▸ What to work on
Copy exactly every line below, from the first through the one that contains "Les armes cinétiques infligent", and skip all pictures.

━━ Extracted data ━━

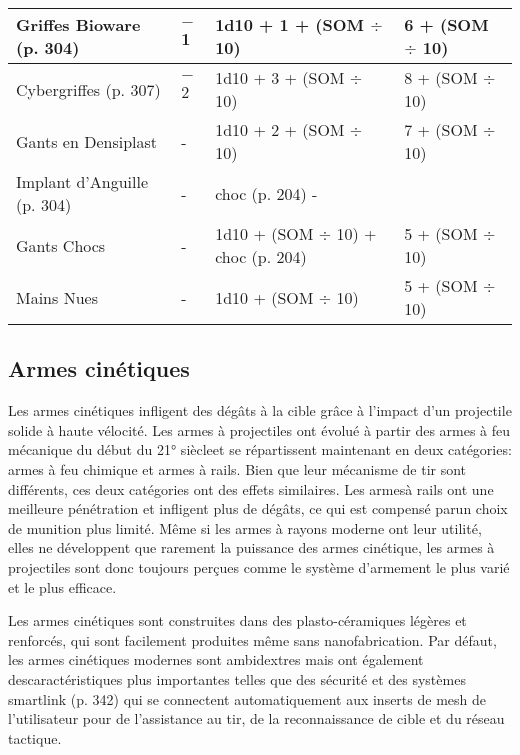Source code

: \begin{table}
\begin{tabularx}{\textwidth}{|l|X|l|l|}
Griffes Bioware (p. 304)	&$-$1	&1d10 + 1 + (SOM $\div$ 10)	&6 + (SOM $\div$ 10) \\ \hline

Cybergriffes (p. 307)	&$-$2	&1d10 + 3 + (SOM $\div$ 10)	&8 + (SOM $\div$ 10) \\ \hline

Gants en Densiplast	&- &1d10 + 2 + (SOM $\div$ 10)	&7 + (SOM $\div$ 10) \\ \hline

Implant d'Anguille (p. 304)	&- &choc (p. 204)	- \\ \hline

Gants Chocs	&- &1d10 + (SOM $\div$ 10) + choc (p. 204)	&5 + (SOM $\div$ 10) \\ \hline

Mains Nues	&- &1d10 + (SOM $\div$ 10)	&5 + (SOM $\div$ 10) \\ \hline

\end{tabularx} \label{tab:meleeweapons} \end{table} 

\subsection{Armes cinétiques} \label{sec:kinetic-weapons} 

Les armes cinétiques infligent des dégâts à la cible grâce à l'impact d'un projectile solide à haute vélocité. Les armes à projectiles ont évolué à partir des armes à feu mécanique du début du 21° siècleet se répartissent maintenant en deux catégories: armes à feu chimique et armes à rails. Bien que leur mécanisme de tir sont différents, ces deux catégories ont des effets similaires. Les armesà rails ont une meilleure pénétration et infligent plus de dégâts, ce qui est compensé parun choix de munition plus limité. Même si les armes à rayons moderne ont leur utilité, elles ne développent que rarement la puissance des armes cinétique, les armes à projectiles sont donc toujours perçues comme le système d'armement le plus varié et le plus efficace. 

Les armes cinétiques sont construites dans des plasto-céramiques légères et renforcés, qui sont facilement produites même sans nanofabrication. Par défaut, les armes cinétiques modernes sont ambidextres mais ont également descaractéristiques plus importantes telles que des sécurité et des systèmes smartlink (p. 342) qui se connectent automatiquement aux inserts de mesh de l'utilisateur pour de l'assistance au tir, de la reconnaissance de cible et du réseau tactique. 

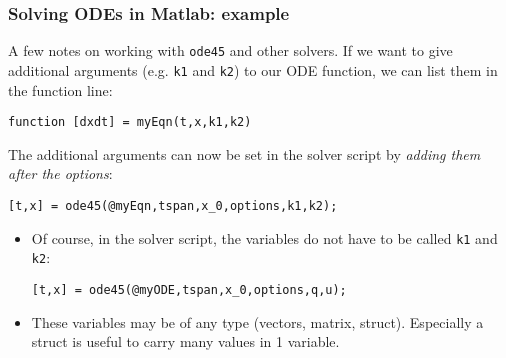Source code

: \begin{frame}[fragile]
  \frametitle{Solving ODEs in Matlab: example}
  A few notes on working with \lstinline$ode45$ and other solvers. If we want to give additional arguments (e.g. \lstinline$k1$ and \lstinline$k2$) to our ODE function, we can list them in the function line:
  \begin{lstlisting}
function [dxdt] = myEqn(t,x,k1,k2)
  \end{lstlisting}
  The additional arguments can now be set in the solver script by \emph{adding them after the options}:
  \begin{lstlisting}
[t,x] = ode45(@myEqn,tspan,x_0,options,k1,k2);
    \end{lstlisting}
  \pause
  \begin{itemize}
    \item Of course, in the solver script, the variables do not have to be called \lstinline$k1$ and \lstinline$k2$:
      \begin{lstlisting}
[t,x] = ode45(@myODE,tspan,x_0,options,q,u);
    \end{lstlisting}
    \item These variables may be of any type (vectors, matrix, struct). Especially a struct is useful to carry many values in 1 variable.
  \end{itemize}
\end{frame}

━━━

▸ Task response
Source code

: \begin{table}
\begin{tabularx}{\textwidth}{|l|X|l|l|}
Griffes Bioware (p. 304)	&$-$1	&1d10 + 1 + (SOM $\div$ 10)	&6 + (SOM $\div$ 10) \\ \hline

Cybergriffes (p. 307)	&$-$2	&1d10 + 3 + (SOM $\div$ 10)	&8 + (SOM $\div$ 10) \\ \hline

Gants en Densiplast	&- &1d10 + 2 + (SOM $\div$ 10)	&7 + (SOM $\div$ 10) \\ \hline

Implant d'Anguille (p. 304)	&- &choc (p. 204)	- \\ \hline

Gants Chocs	&- &1d10 + (SOM $\div$ 10) + choc (p. 204)	&5 + (SOM $\div$ 10) \\ \hline

Mains Nues	&- &1d10 + (SOM $\div$ 10)	&5 + (SOM $\div$ 10) \\ \hline

\end{tabularx} \label{tab:meleeweapons} \end{table} 

\subsection{Armes cinétiques} \label{sec:kinetic-weapons} 

Les armes cinétiques infligent des dégâts à la cible grâce à l'impact d'un projectile solide à haute vélocité. Les armes à projectiles ont évolué à partir des armes à feu mécanique du début du 21° siècleet se répartissent maintenant en deux catégories: armes à feu chimique et armes à rails. Bien que leur mécanisme de tir sont différents, ces deux catégories ont des effets similaires. Les armesà rails ont une meilleure pénétration et infligent plus de dégâts, ce qui est compensé parun choix de munition plus limité. Même si les armes à rayons moderne ont leur utilité, elles ne développent que rarement la puissance des armes cinétique, les armes à projectiles sont donc toujours perçues comme le système d'armement le plus varié et le plus efficace. 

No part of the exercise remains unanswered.